Criterion Cuts: “Fat Girl”

Welcome to the second installment of Criterion Cuts. The first installment went over fairly well, but I’m going to try to mix it up this week with something a little more modern. Hopefully we can keep it different each and every time, though some day I’m going to lose it and just do like six weeks of Chaplin films.

Also of note, I don’t really have a direction for these and I’m not picky about what I watch, so if you have a suggestion for what I should do one of these on let me know. Most of this stuff is up on Hulu, and what isn’t I’d be happy to Netflix. So just so we’re clear, I take requests! Anyway, on with the show.

Fat Girl (2001)

Anaïs is twelve year old girl vacationing with her parents and older sister Elena on the seaside. Elena is a young beauty, while Anaïs is the titular fat girl. The sisters are as unalike in temperament as they are in appearance, as we join them in the middle of a discussion of relationships and sex.

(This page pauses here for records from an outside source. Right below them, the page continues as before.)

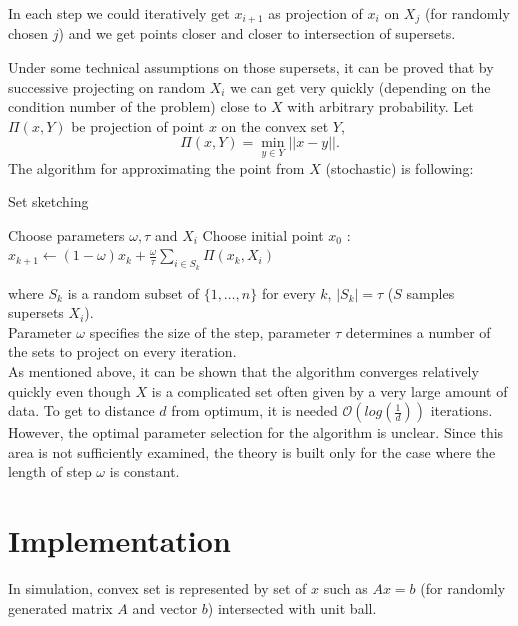 \documentclass[11pt]{book}
\begin{document}
In each step we could iteratively get $x_{i+1}$ as projection of $x_i$ on $X_j$ (for randomly chosen $j$) and we get points closer and closer to intersection of supersets.

Under some technical assumptions on those supersets, it can be proved that by successive projecting on random $X_i$ we can get very quickly (depending on the condition number of the problem) close to $X$ with arbitrary probability. Let $\Pi(x, Y)$ be projection of point $x$ on the convex set $Y$, $$\Pi(x,Y) = \min_{y \in Y} ||x-y||.$$ The algorithm for approximating the point from $X$ (stochastic) is following:

\begin{algorithm}[H]
	\caption{Set sketching \cite{projectionFeasibility}\cite{kaczmarz}}
	\label{alg:set sketch}
	\begin{algorithmic}[1]
		\State Choose parameters $\omega, \tau$ and $ X_i$
		\State Choose initial point $x_0$
		:
		\State $x_{k+1} \leftarrow (1 - \omega)x_k + \frac{\omega}{\tau}\sum_{i \in S_k} \Pi(x_k, X_i )$
		\EndFor
	\end{algorithmic}
\end{algorithm}

\noindent
where $S_k$ is a random subset of $\{ 1, \dots , n\}$ for every $k$, $|S_k|=\tau$ ($S$ samples supersets $X_i$).\\

Parameter $\omega$ specifies the size of the step, parameter $\tau$ determines a number of the sets to project on every iteration.\\

As mentioned above, it can be shown that the algorithm converges relatively quickly even though $X$ is a complicated set often given by a very large amount of data. To get to distance $d$ from optimum, it is needed $\mathcal{O} (log(\frac{1}{d}))$ iterations\cite{sketchAndProject}\cite{kaczmarz}.  However, the optimal parameter selection for the algorithm is unclear. Since this area is not sufficiently examined, the theory is built only for the case where the length of step $\omega$ is constant.\\

\section{Implementation}

In simulation, convex set is represented by set of $x$ such as $Ax=b$ (for randomly generated matrix $A$ and vector $b$) intersected with unit ball.
\end{document}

Elena has dated many boys, but is still a virgin, wanting it to be with someone she loves. Anais rejects the romanticism out of hand, saying that the first time will likely be painful and awkward and she’d rather just get it over with with a ‘nobody.’

From the start Catherine Breillat’s film goes straight to the heart of her main cinematic interest–female sexuality. With all the French verve for sexuality on film, one can imagine Breillat’s movie being just another in a line of titillating French dramas, but her concerns are far less glamorous and much more considered than that. Breillat is, at heart, a provocateur trading in the exploration of where society treads all over the passions of women. It is savage and frustrated, and any sympathy or joy is short lived, always to be ripped away.

While on vacation Elena meets a young Italian law student Fernando, who immediately falls for her and begins to make advances. Elena, both flattered by him and afraid of his eagerness, sneaks him into Elena and Anaïs’ shared bedroom, leading to two lengthy nights where he tries to woo her with sweet talk and passive aggressive coercion, a mixture of boyhood machismo and outright masculine domination, slowly wearing her down while Anaïs pretends to be asleep.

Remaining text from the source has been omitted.